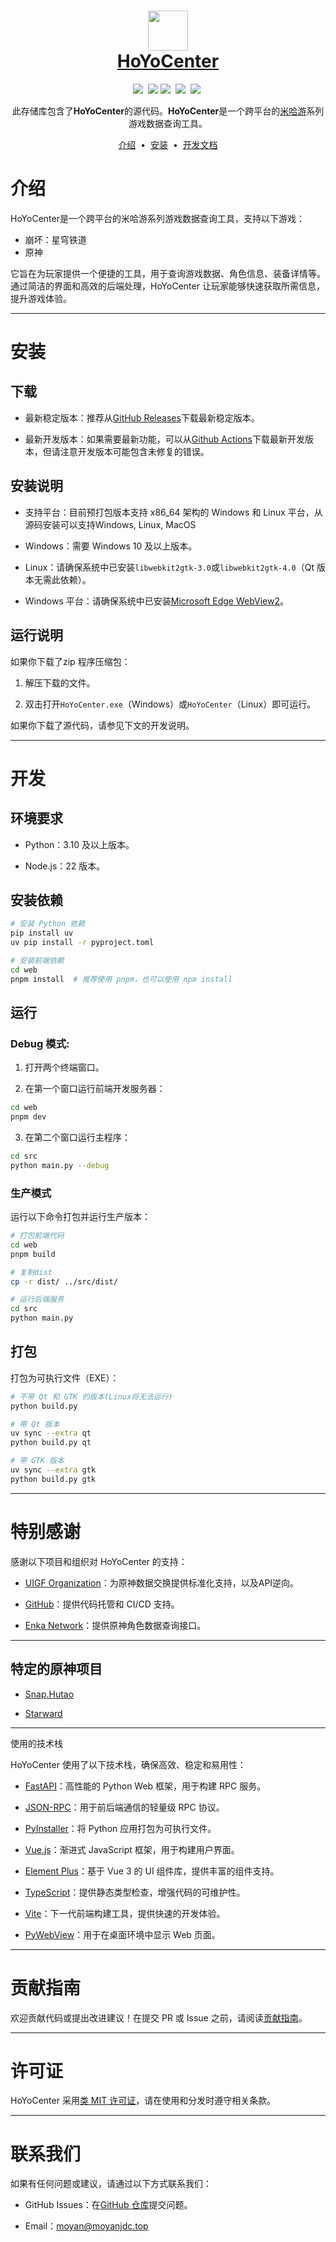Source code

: <h1 align="center">
  <img src="https://cdn.jsdelivr.net/gh/moyanj/HoYoCenter/images/icon.png" width="64px" height="64px">
  <br>
  <a href="https://github.com/moyanj/HoYoCenter"> 
    HoYoCenter
  </a>
</h1>
<p align="center">
    <a target="_blank" href="https://github.com/moyanj"><img src="https://img.shields.io/badge/github-moyanj-brightgreen.svg"/></a>&nbsp; 
    <a href="https://github.com/psf/black"><img src="https://img.shields.io/badge/Code%20Style-black-000000.svg"/></a> 
    <a target="_blank" href="https://img.shields.io/badge/License-BSD-brightgreen.svg"><img src="https://img.shields.io/badge/License-BSD-brightgreen.svg" /></a>&nbsp;
    <a target="_blank" href="https://img.shields.io/github/languages/top/moyanj/HoYoCenter.svg"><img src="https://img.shields.io/github/languages/top/moyanj/HoYoCenter.svg" /></a>&nbsp;
    <a target="_blank" href="https://img.shields.io/github/commit-activity/t/moyanj/HoYoCenter"><img src="https://img.shields.io/github/commit-activity/t/moyanj/HoYoCenter" /></a>&nbsp;
</p>
<p align="center">
  此存储库包含了<strong>HoYoCenter</strong>的源代码。<strong>HoYoCenter</strong>是一个跨平台的<a href="https://www.mihoyo.com">米哈游</a>系列游戏数据查询工具。
</p>

<p align="center">
<a href="#介绍">介绍</a> &nbsp;&bull;&nbsp;
<a href="#安装">安装</a> &nbsp;&bull;&nbsp;
<a href="#开发">开发文档</a>
</p>


# 介绍

HoYoCenter是一个跨平台的米哈游系列游戏数据查询工具，支持以下游戏：

- 崩坏：星穹铁道
- 原神

它旨在为玩家提供一个便捷的工具，用于查询游戏数据、角色信息、装备详情等。通过简洁的界面和高效的后端处理，HoYoCenter 让玩家能够快速获取所需信息，提升游戏体验。


---

# 安装


## 下载


- 最新稳定版本：推荐从[GitHub Releases](https://github.com/moyanj/HoYoCenter/releases)下载最新稳定版本。

- 最新开发版本：如果需要最新功能，可以从[Github Actions](https://github.com/moyanj/HoYoCenter/actions/workflows/debug.yml)下载最新开发版本，但请注意开发版本可能包含未修复的错误。


## 安装说明


- 支持平台：目前预打包版本支持 x86_64 架构的 Windows 和 Linux 平台，从源码安装可以支持Windows, Linux, MacOS

- Windows：需要 Windows 10 及以上版本。

- Linux：请确保系统中已安装`libwebkit2gtk-3.0`或`libwebkit2gtk-4.0`（Qt 版本无需此依赖）。

- Windows 平台：请确保系统中已安装[Microsoft Edge WebView2](https://developer.microsoft.com/zh-cn/microsoft-edge/webview2/)。


## 运行说明


如果你下载了zip 程序压缩包：

1. 解压下载的文件。

2. 双击打开`HoYoCenter.exe`（Windows）或`HoYoCenter`（Linux）即可运行。

如果你下载了源代码，请参见下文的开发说明。


---

# 开发


## 环境要求


- Python：3.10 及以上版本。

- Node.js：22 版本。

## 安装依赖

```bash
# 安装 Python 依赖
pip install uv
uv pip install -r pyproject.toml

# 安装前端依赖
cd web
pnpm install  # 推荐使用 pnpm，也可以使用 npm install
```

## 运行

### Debug 模式: 


1. 打开两个终端窗口。

2. 在第一个窗口运行前端开发服务器：

```bash
cd web
pnpm dev
```

3. 在第二个窗口运行主程序：


```bash
cd src
python main.py --debug
```


### 生产模式

运行以下命令打包并运行生产版本：


```bash
# 打包前端代码
cd web
pnpm build

# 复制dist
cp -r dist/ ../src/dist/

# 运行后端服务
cd src
python main.py
```

## 打包

打包为可执行文件（EXE）：

```bash
# 不带 Qt 和 GTK 的版本(Linux将无法运行)
python build.py

# 带 Qt 版本
uv sync --extra qt
python build.py qt

# 带 GTK 版本
uv sync --extra gtk
python build.py gtk
```

---


# 特别感谢

感谢以下项目和组织对 HoYoCenter 的支持：


- [UIGF Organization](https://uigf.org)：为原神数据交换提供标准化支持，以及API逆向。

- [GitHub](https://github.com)：提供代码托管和 CI/CD 支持。

- [Enka Network](https://enka.network)：提供原神角色数据查询接口。

---

## 特定的原神项目

- [Snap.Hutao](https://hut.ao)

- [Starward](https://github.com/Scighost/Starward)


---

使用的技术栈

HoYoCenter 使用了以下技术栈，确保高效、稳定和易用性：

- [FastAPI](https://github.com/tiangolo/fastapi)：高性能的 Python Web 框架，用于构建 RPC 服务。

- [JSON-RPC](https://www.jsonrpc.org/)：用于前后端通信的轻量级 RPC 协议。

- [PyInstaller](https://github.com/pyinstaller/pyinstaller)：将 Python 应用打包为可执行文件。

- [Vue.js](https://vuejs.org/)：渐进式 JavaScript 框架，用于构建用户界面。

- [Element Plus](https://element-plus.org/)：基于 Vue 3 的 UI 组件库，提供丰富的组件支持。

- [TypeScript](https://www.typescriptlang.org/)：提供静态类型检查，增强代码的可维护性。

- [Vite](https://vitejs.dev/)：下一代前端构建工具，提供快速的开发体验。

- [PyWebView](https://github.com/r0x0r/pywebview)：用于在桌面环境中显示 Web 页面。


---

# 贡献指南

欢迎贡献代码或提出改进建议！在提交 PR 或 Issue 之前，请阅读[贡献指南](CONTRIBUTING.md)。

---

# 许可证

HoYoCenter 采用[类 MIT 许可证](LICENSE)，请在使用和分发时遵守相关条款。


---


# 联系我们

如果有任何问题或建议，请通过以下方式联系我们：

- GitHub Issues：在[GitHub 仓库](https://github.com/moyanj/HoYoCenter/issues)提交问题。

- Email：moyan@moyanjdc.top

### WHAT TO PRODUCE
An exact copy of all the data above is required; omit any pictures.

### YOUR SOLUTION
Source code

: <h1 align="center">
  <img src="https://cdn.jsdelivr.net/gh/moyanj/HoYoCenter/images/icon.png" width="64px" height="64px">
  <br>
  <a href="https://github.com/moyanj/HoYoCenter"> 
    HoYoCenter
  </a>
</h1>
<p align="center">
    <a target="_blank" href="https://github.com/moyanj"><img src="https://img.shields.io/badge/github-moyanj-brightgreen.svg"/></a>&nbsp; 
    <a href="https://github.com/psf/black"><img src="https://img.shields.io/badge/Code%20Style-black-000000.svg"/></a> 
    <a target="_blank" href="https://img.shields.io/badge/License-BSD-brightgreen.svg"><img src="https://img.shields.io/badge/License-BSD-brightgreen.svg" /></a>&nbsp;
    <a target="_blank" href="https://img.shields.io/github/languages/top/moyanj/HoYoCenter.svg"><img src="https://img.shields.io/github/languages/top/moyanj/HoYoCenter.svg" /></a>&nbsp;
    <a target="_blank" href="https://img.shields.io/github/commit-activity/t/moyanj/HoYoCenter"><img src="https://img.shields.io/github/commit-activity/t/moyanj/HoYoCenter" /></a>&nbsp;
</p>
<p align="center">
  此存储库包含了<strong>HoYoCenter</strong>的源代码。<strong>HoYoCenter</strong>是一个跨平台的<a href="https://www.mihoyo.com">米哈游</a>系列游戏数据查询工具。
</p>

<p align="center">
<a href="#介绍">介绍</a> &nbsp;&bull;&nbsp;
<a href="#安装">安装</a> &nbsp;&bull;&nbsp;
<a href="#开发">开发文档</a>
</p>


# 介绍

HoYoCenter是一个跨平台的米哈游系列游戏数据查询工具，支持以下游戏：

- 崩坏：星穹铁道
- 原神

它旨在为玩家提供一个便捷的工具，用于查询游戏数据、角色信息、装备详情等。通过简洁的界面和高效的后端处理，HoYoCenter 让玩家能够快速获取所需信息，提升游戏体验。


---

# 安装


## 下载


- 最新稳定版本：推荐从[GitHub Releases](https://github.com/moyanj/HoYoCenter/releases)下载最新稳定版本。

- 最新开发版本：如果需要最新功能，可以从[Github Actions](https://github.com/moyanj/HoYoCenter/actions/workflows/debug.yml)下载最新开发版本，但请注意开发版本可能包含未修复的错误。


## 安装说明


- 支持平台：目前预打包版本支持 x86_64 架构的 Windows 和 Linux 平台，从源码安装可以支持Windows, Linux, MacOS

- Windows：需要 Windows 10 及以上版本。

- Linux：请确保系统中已安装`libwebkit2gtk-3.0`或`libwebkit2gtk-4.0`（Qt 版本无需此依赖）。

- Windows 平台：请确保系统中已安装[Microsoft Edge WebView2](https://developer.microsoft.com/zh-cn/microsoft-edge/webview2/)。


## 运行说明


如果你下载了zip 程序压缩包：

1. 解压下载的文件。

2. 双击打开`HoYoCenter.exe`（Windows）或`HoYoCenter`（Linux）即可运行。

如果你下载了源代码，请参见下文的开发说明。


---

# 开发


## 环境要求


- Python：3.10 及以上版本。

- Node.js：22 版本。

## 安装依赖

```bash
# 安装 Python 依赖
pip install uv
uv pip install -r pyproject.toml

# 安装前端依赖
cd web
pnpm install  # 推荐使用 pnpm，也可以使用 npm install
```

## 运行

### Debug 模式: 


1. 打开两个终端窗口。

2. 在第一个窗口运行前端开发服务器：

```bash
cd web
pnpm dev
```

3. 在第二个窗口运行主程序：


```bash
cd src
python main.py --debug
```


### 生产模式

运行以下命令打包并运行生产版本：


```bash
# 打包前端代码
cd web
pnpm build

# 复制dist
cp -r dist/ ../src/dist/

# 运行后端服务
cd src
python main.py
```

## 打包

打包为可执行文件（EXE）：

```bash
# 不带 Qt 和 GTK 的版本(Linux将无法运行)
python build.py

# 带 Qt 版本
uv sync --extra qt
python build.py qt

# 带 GTK 版本
uv sync --extra gtk
python build.py gtk
```

---


# 特别感谢

感谢以下项目和组织对 HoYoCenter 的支持：


- [UIGF Organization](https://uigf.org)：为原神数据交换提供标准化支持，以及API逆向。

- [GitHub](https://github.com)：提供代码托管和 CI/CD 支持。

- [Enka Network](https://enka.network)：提供原神角色数据查询接口。

---

## 特定的原神项目

- [Snap.Hutao](https://hut.ao)

- [Starward](https://github.com/Scighost/Starward)


---

使用的技术栈

HoYoCenter 使用了以下技术栈，确保高效、稳定和易用性：

- [FastAPI](https://github.com/tiangolo/fastapi)：高性能的 Python Web 框架，用于构建 RPC 服务。

- [JSON-RPC](https://www.jsonrpc.org/)：用于前后端通信的轻量级 RPC 协议。

- [PyInstaller](https://github.com/pyinstaller/pyinstaller)：将 Python 应用打包为可执行文件。

- [Vue.js](https://vuejs.org/)：渐进式 JavaScript 框架，用于构建用户界面。

- [Element Plus](https://element-plus.org/)：基于 Vue 3 的 UI 组件库，提供丰富的组件支持。

- [TypeScript](https://www.typescriptlang.org/)：提供静态类型检查，增强代码的可维护性。

- [Vite](https://vitejs.dev/)：下一代前端构建工具，提供快速的开发体验。

- [PyWebView](https://github.com/r0x0r/pywebview)：用于在桌面环境中显示 Web 页面。


---

# 贡献指南

欢迎贡献代码或提出改进建议！在提交 PR 或 Issue 之前，请阅读[贡献指南](CONTRIBUTING.md)。

---

# 许可证

HoYoCenter 采用[类 MIT 许可证](LICENSE)，请在使用和分发时遵守相关条款。


---


# 联系我们

如果有任何问题或建议，请通过以下方式联系我们：

- GitHub Issues：在[GitHub 仓库](https://github.com/moyanj/HoYoCenter/issues)提交问题。

- Email：moyan@moyanjdc.top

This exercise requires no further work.